Truly gospel-centered curriculum is pretty hard to find to begin with, let alone for middle-schoolers, who are all-too-often overlooked as an audience . Deborah Harrell and Jack Klumpenhower have just made that task, at least, noticeably easier.
Deborah Harrell and Jack Klumpenhower. What’s Up: Discovering the Gospel, Jesus, and Who You REALLY Are. Student Guide: 192p., $15.99; Teacher Guide: 236p., $19.99. Serge/New Growth Press.
There are fifteen 90-minute lessons here, although the authors also give recommendations on how to break up the content so it goes twenty-six weeks (and 50 minutes a pop). Topics include understanding the gospel story and our relation to it, justification, forgiveness, dealing with our heart idols and unbelief, and developing a lifestyle of repentance.
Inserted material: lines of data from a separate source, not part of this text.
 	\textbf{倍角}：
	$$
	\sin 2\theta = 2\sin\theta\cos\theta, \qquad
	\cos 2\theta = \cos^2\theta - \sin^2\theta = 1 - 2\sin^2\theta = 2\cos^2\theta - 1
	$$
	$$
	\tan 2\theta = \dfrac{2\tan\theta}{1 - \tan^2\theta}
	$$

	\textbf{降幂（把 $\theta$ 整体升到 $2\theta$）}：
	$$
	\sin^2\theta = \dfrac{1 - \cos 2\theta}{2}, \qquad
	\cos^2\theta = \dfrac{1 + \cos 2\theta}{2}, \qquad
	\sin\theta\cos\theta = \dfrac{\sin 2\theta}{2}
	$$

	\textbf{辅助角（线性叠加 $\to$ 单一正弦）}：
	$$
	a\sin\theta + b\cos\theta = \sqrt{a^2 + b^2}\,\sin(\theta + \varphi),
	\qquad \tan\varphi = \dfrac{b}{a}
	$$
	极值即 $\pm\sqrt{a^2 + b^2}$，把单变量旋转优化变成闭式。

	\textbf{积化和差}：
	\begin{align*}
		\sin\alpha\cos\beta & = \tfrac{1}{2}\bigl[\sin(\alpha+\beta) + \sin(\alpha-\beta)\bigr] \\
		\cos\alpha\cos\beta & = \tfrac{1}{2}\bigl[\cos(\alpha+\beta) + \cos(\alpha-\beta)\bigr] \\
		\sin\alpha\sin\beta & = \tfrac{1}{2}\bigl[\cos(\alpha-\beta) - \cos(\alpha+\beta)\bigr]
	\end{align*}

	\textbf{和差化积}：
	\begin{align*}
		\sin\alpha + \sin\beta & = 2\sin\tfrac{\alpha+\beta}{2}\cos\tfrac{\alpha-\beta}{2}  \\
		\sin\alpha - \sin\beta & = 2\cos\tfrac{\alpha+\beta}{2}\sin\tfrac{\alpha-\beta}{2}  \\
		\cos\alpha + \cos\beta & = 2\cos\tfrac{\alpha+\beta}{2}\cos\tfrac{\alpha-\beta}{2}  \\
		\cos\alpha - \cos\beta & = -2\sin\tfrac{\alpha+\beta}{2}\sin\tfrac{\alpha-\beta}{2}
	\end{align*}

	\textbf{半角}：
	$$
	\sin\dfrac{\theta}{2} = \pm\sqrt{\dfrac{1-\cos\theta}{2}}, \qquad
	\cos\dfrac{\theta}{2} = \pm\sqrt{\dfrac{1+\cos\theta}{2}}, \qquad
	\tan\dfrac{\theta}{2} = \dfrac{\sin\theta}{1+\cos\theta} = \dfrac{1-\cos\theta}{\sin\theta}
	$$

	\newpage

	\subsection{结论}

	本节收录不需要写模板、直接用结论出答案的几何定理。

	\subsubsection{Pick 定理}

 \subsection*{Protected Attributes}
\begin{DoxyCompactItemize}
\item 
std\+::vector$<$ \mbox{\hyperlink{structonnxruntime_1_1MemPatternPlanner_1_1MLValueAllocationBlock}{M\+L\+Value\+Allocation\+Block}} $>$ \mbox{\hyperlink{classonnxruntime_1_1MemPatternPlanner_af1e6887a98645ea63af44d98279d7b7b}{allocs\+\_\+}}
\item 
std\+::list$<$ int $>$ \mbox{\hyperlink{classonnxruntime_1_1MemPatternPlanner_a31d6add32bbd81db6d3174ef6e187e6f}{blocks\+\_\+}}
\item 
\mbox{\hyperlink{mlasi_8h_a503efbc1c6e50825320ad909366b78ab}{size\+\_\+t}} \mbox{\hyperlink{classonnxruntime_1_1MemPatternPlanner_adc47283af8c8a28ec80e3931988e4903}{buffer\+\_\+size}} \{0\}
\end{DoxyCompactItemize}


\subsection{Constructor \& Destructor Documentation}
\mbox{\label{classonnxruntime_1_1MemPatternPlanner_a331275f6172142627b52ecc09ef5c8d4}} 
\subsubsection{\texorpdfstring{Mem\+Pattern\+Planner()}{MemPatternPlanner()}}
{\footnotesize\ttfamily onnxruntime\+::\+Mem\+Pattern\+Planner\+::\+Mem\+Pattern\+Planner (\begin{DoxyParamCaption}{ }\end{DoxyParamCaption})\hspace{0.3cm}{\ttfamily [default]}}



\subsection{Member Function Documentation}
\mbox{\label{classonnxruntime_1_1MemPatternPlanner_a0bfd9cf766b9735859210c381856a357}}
If that sounds familiar to readers here, it ought to: Much of the material here is a retailoring of Serge’s (formerly World Harvest Mission’s) Gospel Transformation and Sonship materials to middle-schoolers (not entirely unlike how the Gospel Series reinterpreted Gospel Transformation for small groups). So you know off the bat that the content is far more solid than the “entertainment-based” stuff you’ll find in most far too many Sunday Schools today.
That said, I would have liked to see more active-learning ideas in here, to help a wider variety of students connect with the considerable material here. It is still a bit text-heavy and/or writing-based at times, and doesn’t get any more kinesthetic than a drawing activity (which really is a visual-learner thing anyway). It should work in the promised 90-minute timeframe, though. (There are some object lessons here, though, including the quite effective “report card” idea from co-author Jack Klumpenhower’s book Show Them Jesus. ) And I have to admit, the illustrations here sometimes are more distracting than they are fun/breaking up the text, as they jump styles regularly from very good/age-appropriate to decidedly simplistic/youngish.
Still, bottom line: “It’s the content, stupid.” And the content of What’s Up will give your students the foundation they need to discover, and keep on discovering, who they truly are in Christ, as well as a better understanding of how to live out what they believe. It asks the right questions, and gives middle-schoolers the tools they need to discover those answers for themselves.